According to a Doritos bag I'm a "Family."
— Dan Regan (@Social_Mime) March 19, 2021
The cool part about having kids is how they tell you everything you love is shit
— Crockett🍀 (@CrockettForReal) March 19, 2021
*In my own room, minding my own business, getting dressed*
My 4YO walks in: Oh, good. I’m glad you’re putting your boobs away
— Not the Nanny (@not_thenanny) March 6, 2021
Every time my 6yo draws a picture of me, I find myself drawn to research local plastic surgeons pic.twitter.com/ybRnmUWhy9
— Lil Bit 🌈 (@LizerReal) March 19, 2021
Lying in bed, thinking someone better get the kids up.
Then remembered that someone is me.
— Chelle (@Chelle_Coops) March 18, 2021
Fifty years ago, if you wanted to see a picture of a raccoon, you either had to already have it or drive to a library. And raccoon in a funny hat? Forget about it.
— Matt Roller (@rolldiggity) March 15, 2021
ME: *falls asleep*
MY BLADDER: it’s go time!
— mark (@TheCatWhisprer) March 17, 2021
Picked my son up from his first day of in-person learning. I asked him how it went.
“My teacher’s bald spot is a lot bigger in person.”
— Sarcastic Mommy (@sarcasticmommy4) March 18, 2021
Thanks to Covid, I now remember what my natural hair color is.
— Satirical Mommy (@MommySatirical) March 16, 2021
If I do my job right as a father my kids will never know about slime. They'll be at college one day and some kid will be like, "remember playing with slime when we were kids?" and they'll be like "remember playing with what?"

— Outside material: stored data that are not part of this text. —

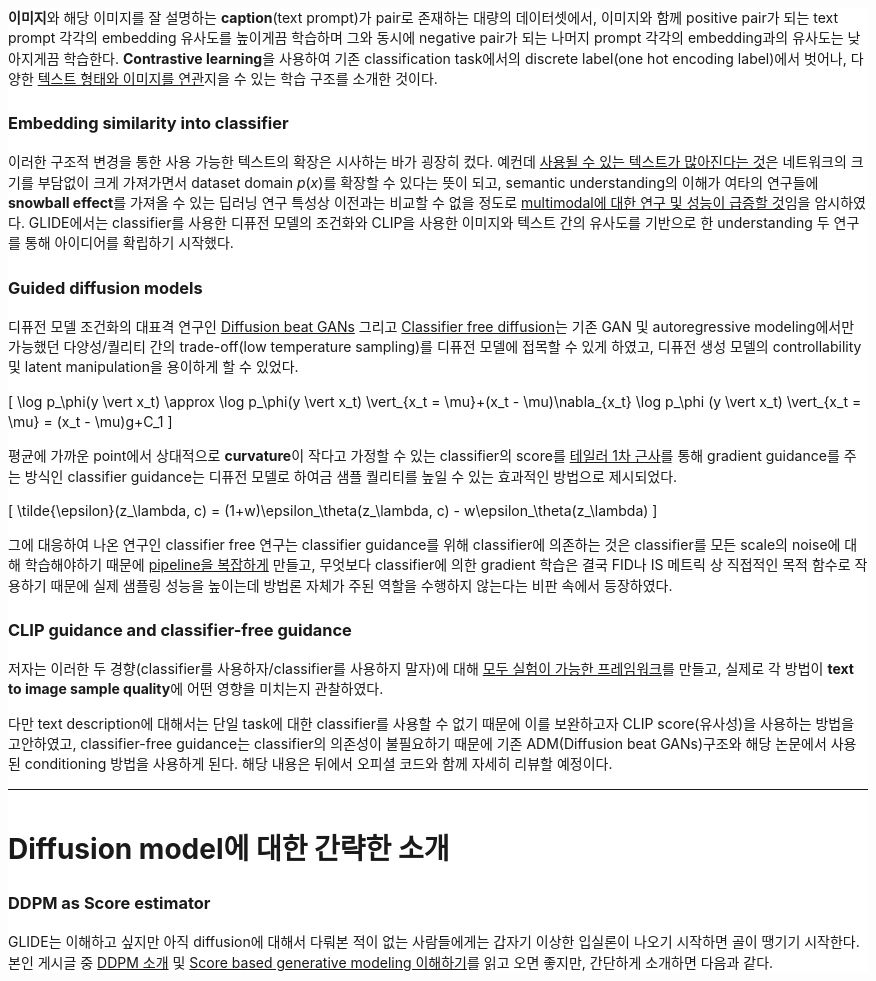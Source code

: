 **이미지**와 해당 이미지를 잘 설명하는 **caption**(text prompt)가 pair로 존재하는 대량의 데이터셋에서, 이미지와 함께 positive pair가 되는 text prompt 각각의 embedding 유사도를 높이게끔 학습하며 그와 동시에 negative pair가 되는 나머지 prompt 각각의 embedding과의 유사도는 낮아지게끔 학습한다. **Contrastive learning**을 사용하여 기존 classification task에서의 discrete label(one hot encoding label)에서 벗어나, 다양한 <U>텍스트 형태와 이미지를 연관</U>지을 수 있는 학습 구조를 소개한 것이다.

### Embedding similarity into classifier

이러한 구조적 변경을 통한 사용 가능한 텍스트의 확장은 시사하는 바가 굉장히 컸다. 예컨데 <U>사용될 수 있는 텍스트가 많아진다는 것</U>은 네트워크의 크기를 부담없이 크게 가져가면서 dataset domain $p(x)$를 확장할 수 있다는 뜻이 되고, semantic understanding의 이해가 여타의 연구들에 **snowball effect**를 가져올 수 있는 딥러닝 연구 특성상 이전과는 비교할 수 없을 정도로 <U>multimodal에 대한 연구 및 성능이 급증할 것</U>임을 암시하였다. GLIDE에서는 classifier를 사용한 디퓨전 모델의 조건화와 CLIP을 사용한 이미지와 텍스트 간의 유사도를 기반으로 한 understanding 두 연구를 통해 아이디어를 확립하기 시작했다.

### Guided diffusion models

디퓨전 모델 조건화의 대표격 연구인 [Diffusion beat GANs](https://arxiv.org/abs/2105.05233) 그리고 [Classifier free diffusion](https://arxiv.org/abs/2207.12598)는 기존 GAN 및 autoregressive modeling에서만 가능했던 다양성/퀄리티 간의 trade-off(low temperature sampling)를 디퓨전 모델에 접목할 수 있게 하였고, 디퓨전 생성 모델의 controllability 및 latent manipulation을 용이하게 할 수 있었다.

\[
\log p_\phi(y \vert x_t) \approx \log p_\phi(y \vert x_t) \vert_{x_t = \mu}+(x_t - \mu)\nabla_{x_t} \log p_\phi (y \vert x_t) \vert_{x_t = \mu} = (x_t - \mu)g+C_1
\]

평균에 가까운 point에서 상대적으로 **curvature**이 작다고 가정할 수 있는 classifier의 score를 <U>테일러 1차 근사</U>를 통해 gradient guidance를 주는 방식인 classifier guidance는 디퓨전 모델로 하여금 샘플 퀄리티를 높일 수 있는 효과적인 방법으로 제시되었다.

\[
\tilde{\epsilon}(z_\lambda, c) = (1+w)\epsilon_\theta(z_\lambda, c) - w\epsilon_\theta(z_\lambda)
\]

그에 대응하여 나온 연구인 classifier free 연구는 classifier guidance를 위해 classifier에 의존하는 것은 classifier를 모든 scale의 noise에 대해 학습해야하기 때문에 <U>pipeline을 복잡하게</U> 만들고, 무엇보다 classifier에 의한 gradient 학습은 결국 FID나 IS 메트릭 상 직접적인 목적 함수로 작용하기 때문에 실제 샘플링 성능을 높이는데 방법론 자체가 주된 역할을 수행하지 않는다는 비판 속에서 등장하였다.

### CLIP guidance and classifier-free guidance

저자는 이러한 두 경향(classifier를 사용하자/classifier를 사용하지 말자)에 대해 <U>모두 실험이 가능한 프레임워크</U>를 만들고, 실제로 각 방법이 **text to image sample quality**에 어떤 영향을 미치는지 관찰하였다.

다만 text description에 대해서는 단일 task에 대한 classifier를 사용할 수 없기 때문에 이를 보완하고자 CLIP score(유사성)을 사용하는 방법을 고안하였고, classifier-free guidance는 classifier의 의존성이 불필요하기 때문에 기존 ADM(Diffusion beat GANs)구조와 해당 논문에서 사용된 conditioning 방법을 사용하게 된다. 해당 내용은 뒤에서 오피셜 코드와 함께 자세히 리뷰할 예정이다.

---

# Diffusion model에 대한 간략한 소개

### DDPM as Score estimator

GLIDE는 이해하고 싶지만 아직 diffusion에 대해서 다뤄본 적이 없는 사람들에게는 갑자기 이상한 입실론이 나오기 시작하면 골이 땡기기 시작한다. 본인 게시글 중 [DDPM 소개](https://junia3.github.io/blog/DDPM) 및 [Score based generative modeling 이해하기](https://junia3.github.io/blog/scoresde)를 읽고 오면 좋지만, 간단하게 소개하면 다음과 같다.
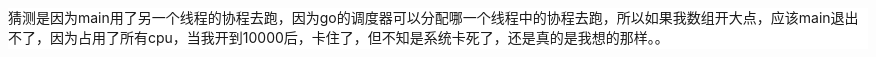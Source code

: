 猜测是因为main用了另一个线程的协程去跑，因为go的调度器可以分配哪一个线程中的协程去跑，所以如果我数组开大点，应该main退出不了，因为占用了所有cpu，当我开到10000后，卡住了，但不知是系统卡死了，还是真的是我想的那样。。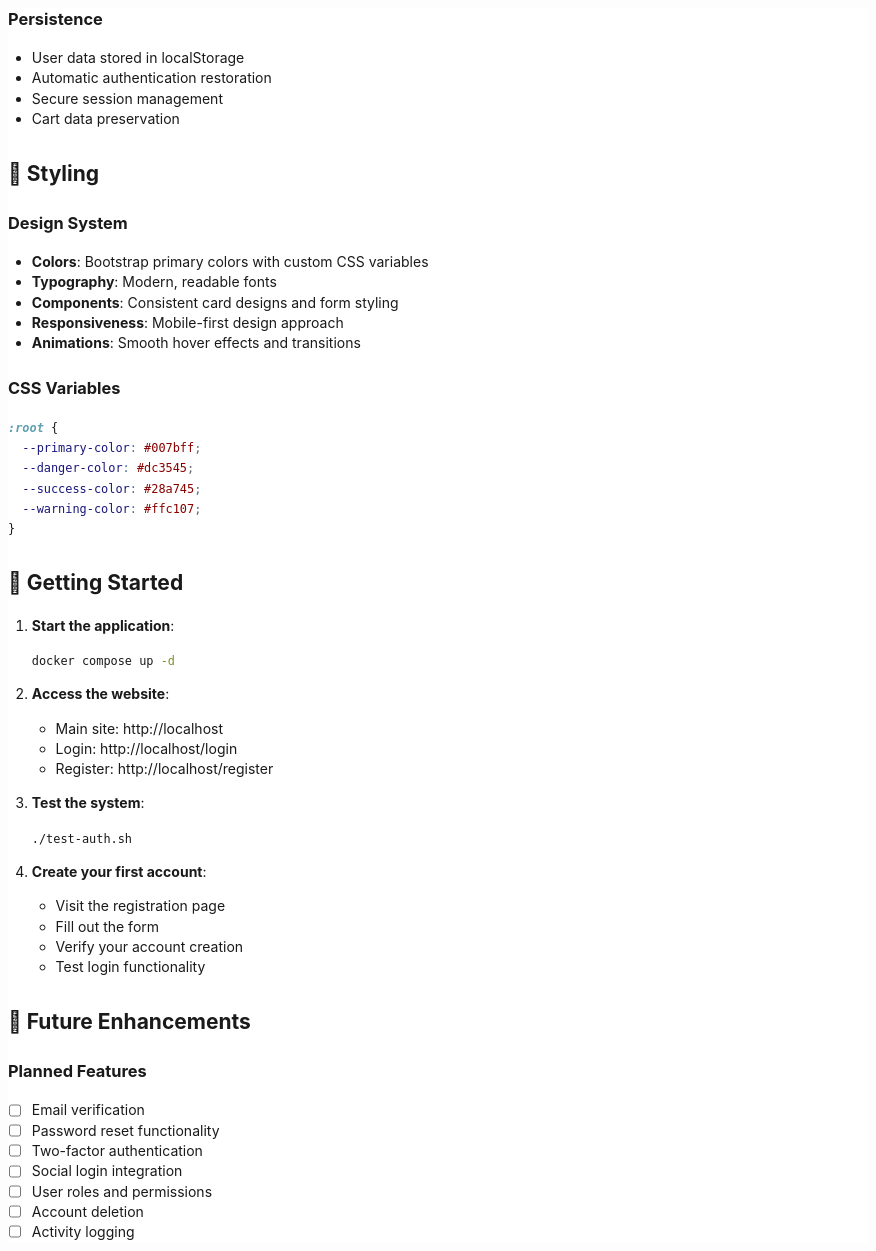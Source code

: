 ### Persistence
- User data stored in localStorage
- Automatic authentication restoration
- Secure session management
- Cart data preservation

## 🎨 Styling

### Design System
- **Colors**: Bootstrap primary colors with custom CSS variables
- **Typography**: Modern, readable fonts
- **Components**: Consistent card designs and form styling
- **Responsiveness**: Mobile-first design approach
- **Animations**: Smooth hover effects and transitions

### CSS Variables
```css
:root {
  --primary-color: #007bff;
  --danger-color: #dc3545;
  --success-color: #28a745;
  --warning-color: #ffc107;
}
```

## 🚀 Getting Started

1. **Start the application**:
   ```bash
   docker compose up -d
   ```

2. **Access the website**:
   - Main site: http://localhost
   - Login: http://localhost/login
   - Register: http://localhost/register

3. **Test the system**:
   ```bash
   ./test-auth.sh
   ```

4. **Create your first account**:
   - Visit the registration page
   - Fill out the form
   - Verify your account creation
   - Test login functionality

## 🔮 Future Enhancements

### Planned Features
- [ ] Email verification
- [ ] Password reset functionality
- [ ] Two-factor authentication
- [ ] Social login integration
- [ ] User roles and permissions
- [ ] Account deletion
- [ ] Activity logging
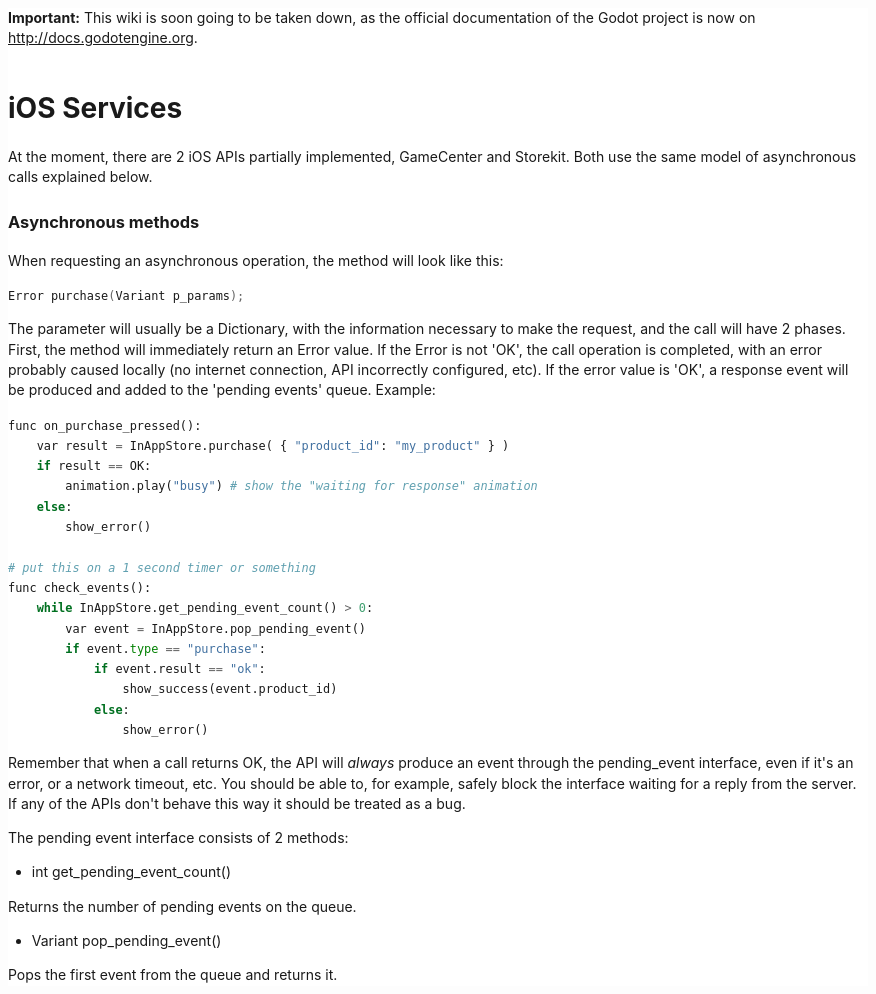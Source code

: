 **Important:** This wiki is soon going to be taken down, as the official documentation of the Godot project is now on http://docs.godotengine.org.

# iOS Services

At the moment, there are 2 iOS APIs partially implemented, GameCenter and Storekit. Both use the same model of asynchronous calls explained below.

### Asynchronous methods

When requesting an asynchronous operation, the method will look like this:

```c++
Error purchase(Variant p_params);
```
The parameter will usually be a Dictionary, with the information necessary to make the request, and the call will have 2 phases. First, the method will immediately return an Error value. If the Error is not 'OK', the call operation is completed, with an error probably caused locally (no internet connection, API incorrectly configured, etc). If the error value is 'OK', a response event will be produced and added to the 'pending events' queue. Example:

```python
func on_purchase_pressed():
	var result = InAppStore.purchase( { "product_id": "my_product" } )
	if result == OK:
		animation.play("busy") # show the "waiting for response" animation
	else:
		show_error()

# put this on a 1 second timer or something
func check_events():
	while InAppStore.get_pending_event_count() > 0:
		var event = InAppStore.pop_pending_event()
		if event.type == "purchase":
			if event.result == "ok":
				show_success(event.product_id)
			else:
				show_error()
```

Remember that when a call returns OK, the API will *always* produce an event through the pending_event interface, even if it's an error, or a network timeout, etc. You should be able to, for example, safely block the interface waiting for a reply from the server. If any of the APIs don't behave this way it should be treated as a bug.

The pending event interface consists of 2 methods:

  * int get_pending_event_count()

Returns the number of pending events on the queue.

  * Variant pop_pending_event()

Pops the first event from the queue and returns it.
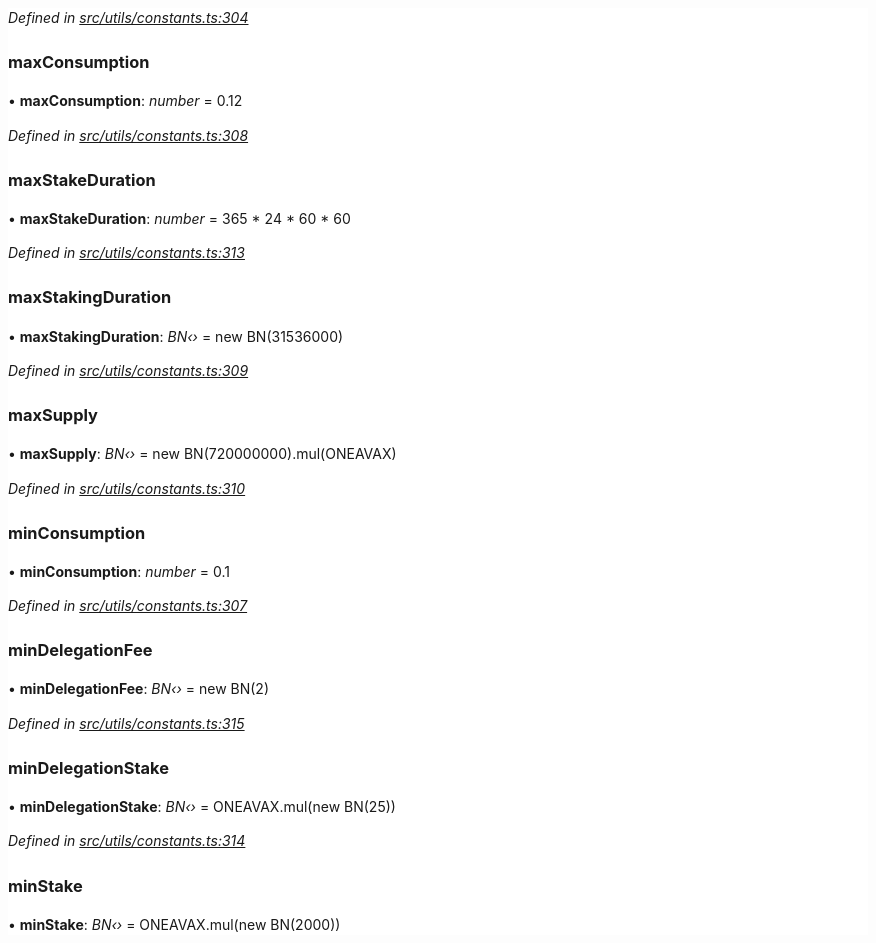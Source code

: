 *Defined in [src/utils/constants.ts:304](https://github.com/ava-labs/avalanchejs/blob/5511161/src/utils/constants.ts#L304)*

###  maxConsumption

• **maxConsumption**: *number* = 0.12

*Defined in [src/utils/constants.ts:308](https://github.com/ava-labs/avalanchejs/blob/5511161/src/utils/constants.ts#L308)*

###  maxStakeDuration

• **maxStakeDuration**: *number* = 365 * 24 * 60 * 60

*Defined in [src/utils/constants.ts:313](https://github.com/ava-labs/avalanchejs/blob/5511161/src/utils/constants.ts#L313)*

###  maxStakingDuration

• **maxStakingDuration**: *BN‹›* = new BN(31536000)

*Defined in [src/utils/constants.ts:309](https://github.com/ava-labs/avalanchejs/blob/5511161/src/utils/constants.ts#L309)*

###  maxSupply

• **maxSupply**: *BN‹›* = new BN(720000000).mul(ONEAVAX)

*Defined in [src/utils/constants.ts:310](https://github.com/ava-labs/avalanchejs/blob/5511161/src/utils/constants.ts#L310)*

###  minConsumption

• **minConsumption**: *number* = 0.1

*Defined in [src/utils/constants.ts:307](https://github.com/ava-labs/avalanchejs/blob/5511161/src/utils/constants.ts#L307)*

###  minDelegationFee

• **minDelegationFee**: *BN‹›* = new BN(2)

*Defined in [src/utils/constants.ts:315](https://github.com/ava-labs/avalanchejs/blob/5511161/src/utils/constants.ts#L315)*

###  minDelegationStake

• **minDelegationStake**: *BN‹›* = ONEAVAX.mul(new BN(25))

*Defined in [src/utils/constants.ts:314](https://github.com/ava-labs/avalanchejs/blob/5511161/src/utils/constants.ts#L314)*

###  minStake

• **minStake**: *BN‹›* = ONEAVAX.mul(new BN(2000))
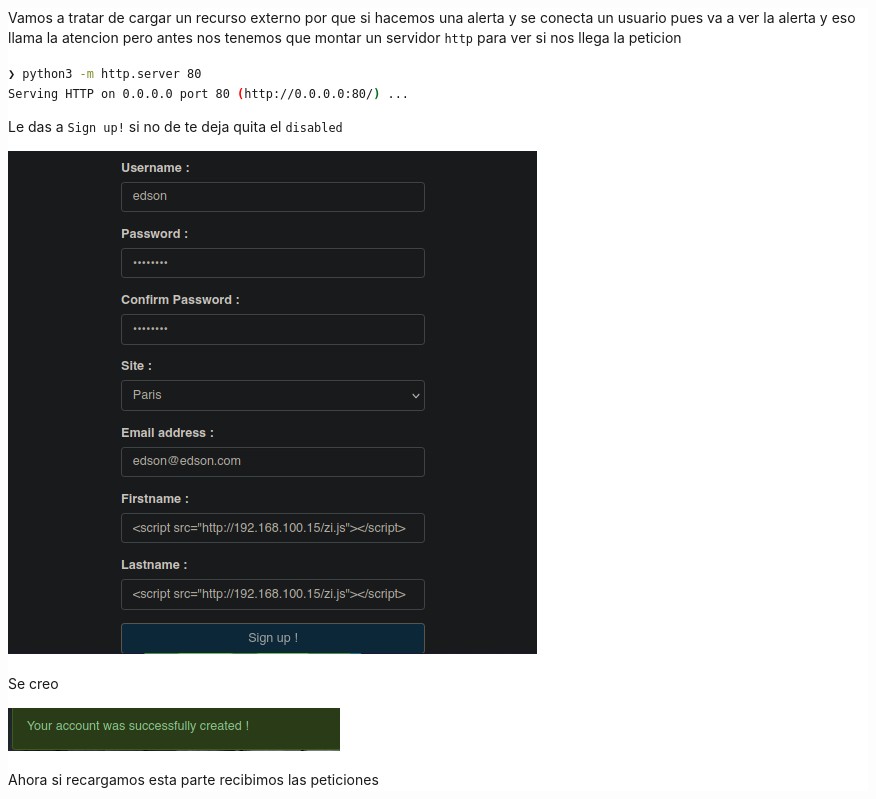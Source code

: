 Vamos a tratar de cargar un recurso externo por que si hacemos una alerta y se conecta un usuario pues va a ver la alerta y eso llama la atencion pero antes nos tenemos que montar un servidor `http` para ver si nos llega la peticion

```bash
❯ python3 -m http.server 80
Serving HTTP on 0.0.0.0 port 80 (http://0.0.0.0:80/) ...


```

Le das a `Sign up!` si no de te deja quita el `disabled`

![](/assets/images/vh-writeup-myexpen/Web11.png)

Se creo

![](/assets/images/vh-writeup-myexpen/Web12.png)

Ahora si recargamos esta parte recibimos las peticiones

— Henpecked Hal (@HenpeckedHal) March 19, 2021
Taylor Swift needs to write a song about the heartache of leaving a grocery list at home.
— Jessie (@mommajessiec) March 18, 2021
Reached the age where I can’t stop recommending my favorite meat thermometer to people?
— Lurkin' Mom (@LurkAtHomeMom) March 18, 2021
my kid asked if she could eat Mac and cheese in the car, and in a stunning display of parenting, I said “no, that’s too messy,” and handed her a yogurt tube instead
— mom mom mom mom mom (@notmythirdrodeo) March 19, 2021
CDC: Please report any tiredness, soreness, or headaches after receiving the covid vaccine
CDC: Any NEW side effects
— Real Life Mommy (@reallifemommy3) March 19, 2021
My 3-year-old seriously broke into the fridge bit ALL the strawberries and ate none. Pretty sure this is illegal.
— Marcy G (@BunAndLeggings) March 13, 2021
i grounded my son, which makes me his only entertainment. so i guess i’m being punished too
— cella paz (@cellapaz) March 19, 2021
Go apologize to your parents for being a shithead teenager. I feel bad for them.